We didn’t. We walked up 86th Street and stood in line to see The Godfather. Going to the movies on Christmas-even one with the violence of the Corleones-seemed somehow appropriate to the emptiness of that day.

But as hard as I tried to be Mother Christmas, it probably wasn’t until our sons were born that I experienced my first true married Christmas. We’ve grappled with the crucial question of whether Santa wraps his gifts or not. We’ve labored over a crudely constructed gingerbread house. We’ve been assaulted by incessantly verbalized wish lists (Michael Jackson Cabbage Patch doll. Snoopy Sno-cone machine, “a beeg gun to pow my brofer wif”). Somehow it all rings truer than that chilly Wednesday in New York. But I still occasionally wonder, when is the real mother going to show up?

-Ruth Miller Fitzgibbons

A DIVORCED CHRISTMAS



AN OLD NEWSPAPER friend of mine, whose marriage intermittently sailed through perilous waters, once told me that long ago he discarded the idea of divorcing his wife.

Even if his bride became an ex-wife, he said, she’d still maintain possession of one of the real joys of his life: his children. At the time, I nodded as if to understand, but I guess I never really did.

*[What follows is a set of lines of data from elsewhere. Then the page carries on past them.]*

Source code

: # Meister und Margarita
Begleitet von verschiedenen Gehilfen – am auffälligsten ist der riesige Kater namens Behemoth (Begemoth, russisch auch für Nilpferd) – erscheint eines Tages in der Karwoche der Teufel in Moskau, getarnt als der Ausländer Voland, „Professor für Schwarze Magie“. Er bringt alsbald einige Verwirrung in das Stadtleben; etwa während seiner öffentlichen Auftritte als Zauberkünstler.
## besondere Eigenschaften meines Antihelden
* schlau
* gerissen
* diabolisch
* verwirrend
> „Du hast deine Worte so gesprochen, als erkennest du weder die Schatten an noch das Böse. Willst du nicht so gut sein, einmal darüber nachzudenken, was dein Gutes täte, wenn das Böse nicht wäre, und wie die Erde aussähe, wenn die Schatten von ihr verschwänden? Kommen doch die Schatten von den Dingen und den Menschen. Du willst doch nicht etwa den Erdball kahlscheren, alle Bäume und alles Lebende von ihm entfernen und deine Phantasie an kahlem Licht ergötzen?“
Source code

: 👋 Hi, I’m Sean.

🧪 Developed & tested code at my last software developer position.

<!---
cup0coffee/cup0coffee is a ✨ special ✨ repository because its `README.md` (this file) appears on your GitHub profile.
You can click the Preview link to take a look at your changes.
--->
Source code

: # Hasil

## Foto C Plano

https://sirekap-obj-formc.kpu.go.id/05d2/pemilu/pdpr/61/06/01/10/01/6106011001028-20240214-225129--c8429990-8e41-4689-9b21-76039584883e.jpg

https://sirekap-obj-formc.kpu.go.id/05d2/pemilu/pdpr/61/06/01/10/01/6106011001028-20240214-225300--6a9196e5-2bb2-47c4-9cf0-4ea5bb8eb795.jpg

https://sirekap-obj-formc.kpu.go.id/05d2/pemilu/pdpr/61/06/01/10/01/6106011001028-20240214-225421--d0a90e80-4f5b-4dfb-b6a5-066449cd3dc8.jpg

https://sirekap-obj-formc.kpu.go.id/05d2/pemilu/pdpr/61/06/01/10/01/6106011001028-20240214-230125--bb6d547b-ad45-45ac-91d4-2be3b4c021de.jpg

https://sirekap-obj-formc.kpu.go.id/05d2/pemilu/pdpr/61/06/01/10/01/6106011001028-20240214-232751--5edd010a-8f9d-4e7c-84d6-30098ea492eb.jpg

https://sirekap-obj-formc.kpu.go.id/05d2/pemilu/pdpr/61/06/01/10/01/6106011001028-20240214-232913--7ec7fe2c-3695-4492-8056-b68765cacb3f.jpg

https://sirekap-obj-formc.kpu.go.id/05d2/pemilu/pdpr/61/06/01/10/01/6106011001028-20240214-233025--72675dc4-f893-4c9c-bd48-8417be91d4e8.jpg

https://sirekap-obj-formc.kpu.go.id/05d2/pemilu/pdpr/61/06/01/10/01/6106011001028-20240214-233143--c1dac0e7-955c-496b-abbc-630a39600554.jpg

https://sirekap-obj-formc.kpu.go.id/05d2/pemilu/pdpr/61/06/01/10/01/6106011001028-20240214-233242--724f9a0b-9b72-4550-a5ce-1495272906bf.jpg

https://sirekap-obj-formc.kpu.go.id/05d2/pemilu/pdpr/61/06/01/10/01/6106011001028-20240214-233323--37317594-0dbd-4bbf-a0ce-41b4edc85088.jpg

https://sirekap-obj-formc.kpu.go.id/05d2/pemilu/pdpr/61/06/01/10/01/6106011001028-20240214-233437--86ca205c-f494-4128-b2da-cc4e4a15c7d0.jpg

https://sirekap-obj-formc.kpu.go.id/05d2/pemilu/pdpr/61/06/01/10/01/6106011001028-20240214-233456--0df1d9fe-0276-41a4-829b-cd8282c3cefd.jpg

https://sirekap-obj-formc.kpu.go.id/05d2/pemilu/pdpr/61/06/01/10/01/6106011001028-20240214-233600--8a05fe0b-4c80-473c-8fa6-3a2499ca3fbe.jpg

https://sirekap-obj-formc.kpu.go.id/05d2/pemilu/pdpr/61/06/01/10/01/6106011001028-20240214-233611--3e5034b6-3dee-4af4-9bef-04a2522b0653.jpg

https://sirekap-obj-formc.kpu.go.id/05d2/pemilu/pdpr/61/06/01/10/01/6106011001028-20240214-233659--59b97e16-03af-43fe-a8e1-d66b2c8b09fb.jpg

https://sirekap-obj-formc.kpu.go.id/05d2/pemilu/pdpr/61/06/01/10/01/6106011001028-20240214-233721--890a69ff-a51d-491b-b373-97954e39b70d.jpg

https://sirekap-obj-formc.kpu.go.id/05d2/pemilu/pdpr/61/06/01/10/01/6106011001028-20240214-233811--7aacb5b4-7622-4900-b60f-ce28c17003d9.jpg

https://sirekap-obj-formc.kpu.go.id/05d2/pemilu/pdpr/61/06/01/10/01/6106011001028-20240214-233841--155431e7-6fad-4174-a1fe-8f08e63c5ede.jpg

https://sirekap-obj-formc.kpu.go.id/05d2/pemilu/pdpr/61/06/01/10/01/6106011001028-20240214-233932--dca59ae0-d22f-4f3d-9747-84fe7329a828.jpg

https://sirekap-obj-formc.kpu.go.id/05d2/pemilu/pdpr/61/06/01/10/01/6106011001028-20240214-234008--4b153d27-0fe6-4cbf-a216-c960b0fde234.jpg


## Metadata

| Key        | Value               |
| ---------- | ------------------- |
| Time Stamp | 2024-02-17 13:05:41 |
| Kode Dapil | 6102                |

I do now. For so many years, Christmas meant to me (nuclear) family dinners, selecting and decorating a tree that reached the living-room ceiling, assembling toys on Christmas Eve just after the children went to bed, and wrapping presents locked away in a bedroom. But the best time of all began early on Christmas morning, when I was awakened by little hands gently tapping on my shoulder.

It was in 1982 that I experienced my first divorced Christmas. My ex-wife and I, assisted by lawyers, agreed that one year my little boy and girl would spend Christmas Eve with me and Christmas Day with her. The following year, we would switch days, hi fairness, I’d have to say my ex-wife is very generous in letting me spend time with the children. But somehow at Christmas, we live by the letter of the law-or should I say decree.

What it all boils down to is that I no longer awaken with the kids on Christmas morning, since I either get them Christmas Eve until 9 or 10 p.m. or I pick them up at 8 a.m. on Christmas Day. But Christmas 1982 also changed in several other ways. Suddenly, the large tree was replaced with a little one, most of the wrapping was’ done alone, the dinners were shared with my parents and other loved ones. The child-support payments needed “supplementing” for Christmas gifts that, for the most part, were suggested by Mom.

Two years later, I remain willing to run up the MasterCard, take the kids to the grandparents’ for turkey dinner, and be available when Santa Claus hits the Dallas shopping malls. I’m even happy to cart those “some assembly required” toys to my apartment or assemble them quietly in the cold garage of which I’m still a 50 percent absentee owner.

But inside, I’ll always wish it could be different, especially for the children.